Oleh: SDR ERAS BAUM, imam Fransiskan

Dalam polemik proyek geothermal Wae Sano di Kabupaten Manggarai Barat, sikap pelbagi pihak setidaknya bisa diklasifikasi ke dalam tiga kelompok: kelompok pro, kelompok kontra dan kelompok yang memilih sikap diam. Yang pro dan kontra berseteru tegang, sementara kelompok satunya tenang-tenang saja, entah karena kekurangan informasi atau karena memang malas tahu terhadap persoalan ini. Yang masuk dalam ketiga kelompok itu mulai dari rakyat jelata hingga tingkat elit, dari kaum sok pintar sampai intelektual sejati, dari umat yang sederhana hingga kaum hierarki gereja. Ketiga-tiganya unik: di daerah dengan jumlah terbanyak pemeluk agama dan budaya tertentu, mereka merasa atau dianggap sebagai umat dan rakyat sekaligus.

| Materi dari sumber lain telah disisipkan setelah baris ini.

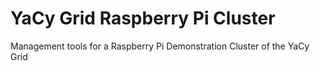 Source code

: # YaCy Grid Raspberry Pi Cluster
Management tools for a Raspberry Pi Demonstration Cluster of the YaCy Grid
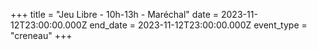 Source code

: +++
title = "Jeu Libre - 10h-13h - Maréchal"
date = 2023-11-12T23:00:00.000Z
end_date = 2023-11-12T23:00:00.000Z
event_type = "creneau"
+++

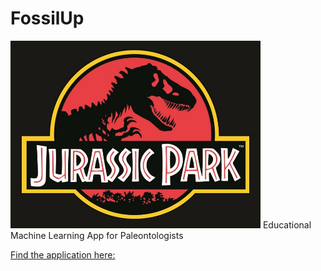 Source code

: # FossilUp
<img src = "https://github.com/aggtamv/FossilUp/blob/main/jurassic.jpg" width = "400" height = "300">
Educational Machine Learning App for Paleontologists

[Find the application here:](https://aggtamv-fossilup-app-95nxlc.streamlitapp.com/)
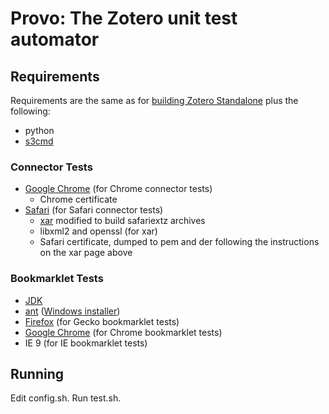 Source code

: # Provo: The Zotero unit test automator

## Requirements
Requirements are the same as for [building Zotero Standalone](http://www.zotero.org/support/dev/client_coding/building_the_standalone_client) plus the following:

* python
* [s3cmd](http://s3tools.org/s3cmd)

### Connector Tests
* [Google Chrome](https://www.google.com/chrome) (for Chrome connector tests)
  * Chrome certificate
* [Safari](http://www.apple.com/safari/) (for Safari connector tests)
  * [xar](https://code.google.com/p/xar/issues/detail?id=76) modified to build safariextz archives
  * libxml2 and openssl (for xar)
  * Safari certificate, dumped to pem and der following the instructions on the xar page above

### Bookmarklet Tests
* [JDK](http://www.oracle.com/technetwork/java/javase/downloads/index.html)
* [ant](http://ant.apache.org/bindownload.cgi) ([Windows installer](http://code.google.com/p/winant/))
* [Firefox](http://www.mozilla.org/en-US/firefox/fx/) (for Gecko bookmarklet tests)
* [Google Chrome](https://www.google.com/chrome) (for Chrome bookmarklet tests)
* IE 9 (for IE bookmarklet tests)

## Running
Edit config.sh. Run test.sh.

Dua kelompok pertama beradu. Yang satu berada di pihak pemerintah dan para pendukung proyek itu, sehingga karenanya menganggap memperjuangkan kepentingan umum, sambil mengulang-ulang jargon kesejahteraan umum dengan nama mentereng bonum communae, sementara satunya berada bersama mereka yang menolak proyek itu, siap tergusur dan yang akan kehilangan ruang hidupnya. Anda boleh memilih berada di pihak mana. Tetapi, tolonglah, pikirkan lagi kalau berada di pihak penguasa dan orang-orang yang tidak mau tahu tentang persoalan ini. Prinsipnya, jangan menjustifikasi diri sebagai yang paling mewakili kepentingan umum dan banyak orang, rasional, objektif dan ilmiah, lalu abai terhadap jeritan bumi.

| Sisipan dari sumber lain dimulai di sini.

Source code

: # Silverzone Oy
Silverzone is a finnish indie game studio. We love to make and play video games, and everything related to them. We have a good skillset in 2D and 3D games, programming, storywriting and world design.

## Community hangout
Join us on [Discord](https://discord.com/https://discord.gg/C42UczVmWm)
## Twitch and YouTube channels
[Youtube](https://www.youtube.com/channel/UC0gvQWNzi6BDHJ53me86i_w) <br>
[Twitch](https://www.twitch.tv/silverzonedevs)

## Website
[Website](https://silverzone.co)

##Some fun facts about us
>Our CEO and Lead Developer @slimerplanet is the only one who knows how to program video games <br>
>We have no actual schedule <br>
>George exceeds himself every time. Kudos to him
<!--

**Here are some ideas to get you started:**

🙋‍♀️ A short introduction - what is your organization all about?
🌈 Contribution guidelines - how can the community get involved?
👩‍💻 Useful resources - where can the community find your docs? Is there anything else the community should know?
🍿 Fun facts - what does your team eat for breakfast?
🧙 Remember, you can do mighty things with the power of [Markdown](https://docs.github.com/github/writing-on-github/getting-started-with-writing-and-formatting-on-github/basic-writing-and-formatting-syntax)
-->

Mengapa ada orang,  terutama golongan hierarki Gereja Keuskupan Ruteng (GKR) yang merasa paling mewakili kepentingan rakyat dan atau umat Sano, lalu seolah-olah punya hak untuk menandatangani MoU perihal proyek itu dengan perusahan, lalu memberikan rekomendasi kepada pemerintah untuk melanjutkannya, padahal sangat terang bahwa masih ada warga yang tegas menolak? Lantas, dengan sadar mereka mengutip dokumen-dokumen Gereja dan ayat-ayat suci untuk mensamarkan ketimpangan, menyembunyikan ketidakadilan dan menjadikannya kebohongan?

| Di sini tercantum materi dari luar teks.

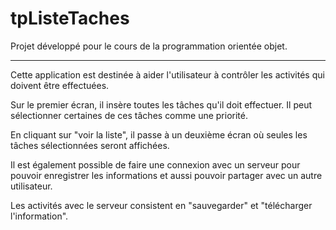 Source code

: # tpListeTaches

Projet développé pour le cours de la programmation orientée objet.

------

Cette application est destinée à aider l'utilisateur à contrôler les activités qui doivent être effectuées.

Sur le premier écran, il insère toutes les tâches qu'il doit effectuer. Il peut sélectionner certaines de ces tâches comme une priorité.

En cliquant sur "voir la liste", il passe à un deuxième écran où seules les tâches sélectionnées seront affichées.

Il est également possible de faire une connexion avec un serveur pour pouvoir enregistrer les informations et aussi pouvoir partager avec un autre utilisateur.

Les activités avec le serveur consistent en "sauvegarder" et "télécharger l'information".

Kita kiranya bisa mencari jawaban terhadap hal ini dengan menyimak beberapa pokok berikut.

Pertama, warisan feodalistik dalam pendidikan dan kesalehan imam. Kalau kita mengecek di tempat pendidikan calon imam, entah yang kecil maupun yang tinggi, juga dalam pola laku para imam di GKR, juga di antara umat, gambaran stereotip tentang kesalehan tertentu begitu kuat bermunculan. Secara khusus ada kesan bahwa orang yang cocok jadi imam dan karena itu berarti pemimpin umat adalah orang yang rapi, tidak kumal dan lusuh, tunduk-tunduk saja serba taat, tidak mengalami krisis dan jatuh bangun, tidak suka protes dan kritis, tidak punya cacat cela di muka banyak orang, frustrasi, lelah apalagi depresi, tidak boleh ngakak sembarang. Pokoknya, harus berwibawa, sekalipun dibuat-buat. Dan kewibawaan itu harus nampak dalam cara berpakaian, gaya hidup dan penampilan. Imam harus memiliki pembantu yang mencuci semua pakaian, harus berpenampilan necis. Sebab, kamu menjadi tuang (tuan), menjadi orang terhormat, bukan menjadi rakyat jelata, harus jauh dari urusan-aktivitas praktis.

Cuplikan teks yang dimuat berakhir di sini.